**What this task involves**
Search term "across": please show all lines in the listing that contain it.

◆ ◆ ◆ ◆ ◆

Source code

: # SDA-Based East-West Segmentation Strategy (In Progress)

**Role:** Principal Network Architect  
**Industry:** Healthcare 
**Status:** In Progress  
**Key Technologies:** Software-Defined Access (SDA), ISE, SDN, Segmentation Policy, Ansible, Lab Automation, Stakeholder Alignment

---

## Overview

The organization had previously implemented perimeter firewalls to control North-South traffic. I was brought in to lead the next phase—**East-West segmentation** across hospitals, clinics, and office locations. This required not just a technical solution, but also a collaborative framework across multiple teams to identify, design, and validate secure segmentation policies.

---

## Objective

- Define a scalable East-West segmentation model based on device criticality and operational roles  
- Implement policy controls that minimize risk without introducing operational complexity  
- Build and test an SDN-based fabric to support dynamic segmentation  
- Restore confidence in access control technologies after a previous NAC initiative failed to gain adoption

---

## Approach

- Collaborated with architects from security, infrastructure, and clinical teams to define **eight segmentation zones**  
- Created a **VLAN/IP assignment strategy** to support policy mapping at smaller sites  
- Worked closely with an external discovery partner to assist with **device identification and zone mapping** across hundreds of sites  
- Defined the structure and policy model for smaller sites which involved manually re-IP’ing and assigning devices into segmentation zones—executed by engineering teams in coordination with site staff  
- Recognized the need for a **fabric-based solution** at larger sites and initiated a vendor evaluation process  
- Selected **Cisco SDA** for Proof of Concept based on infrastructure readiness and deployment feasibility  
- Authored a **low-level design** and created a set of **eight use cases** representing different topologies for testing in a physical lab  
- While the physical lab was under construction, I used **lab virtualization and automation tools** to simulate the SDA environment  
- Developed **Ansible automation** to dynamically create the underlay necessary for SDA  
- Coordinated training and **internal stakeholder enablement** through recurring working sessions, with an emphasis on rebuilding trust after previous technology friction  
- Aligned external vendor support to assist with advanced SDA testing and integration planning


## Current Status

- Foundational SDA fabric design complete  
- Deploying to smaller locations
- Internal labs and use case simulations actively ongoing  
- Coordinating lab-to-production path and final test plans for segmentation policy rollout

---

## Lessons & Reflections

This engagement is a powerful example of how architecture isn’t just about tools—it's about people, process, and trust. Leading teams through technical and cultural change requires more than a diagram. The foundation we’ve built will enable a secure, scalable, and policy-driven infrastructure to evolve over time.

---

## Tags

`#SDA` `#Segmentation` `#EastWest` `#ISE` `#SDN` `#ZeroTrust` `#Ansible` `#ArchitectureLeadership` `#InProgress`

◆ ◆ ◆ ◆ ◆

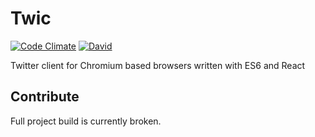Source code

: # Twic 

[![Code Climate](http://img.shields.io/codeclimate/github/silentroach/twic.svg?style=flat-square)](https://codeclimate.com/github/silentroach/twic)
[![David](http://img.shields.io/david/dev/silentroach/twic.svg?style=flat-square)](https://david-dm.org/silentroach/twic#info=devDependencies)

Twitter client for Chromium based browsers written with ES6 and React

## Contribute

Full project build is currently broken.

◆ ◆ ◆ ◆ ◆

**Completed task**
The organization had previously implemented perimeter firewalls to control North-South traffic. I was brought in to lead the next phase—**East-West segmentation** across hospitals, clinics, and office locations. This required not just a technical solution, but also a collaborative framework across multiple teams to identify, design, and validate secure segmentation policies.
- Worked closely with an external discovery partner to assist with **device identification and zone mapping** across hundreds of sites  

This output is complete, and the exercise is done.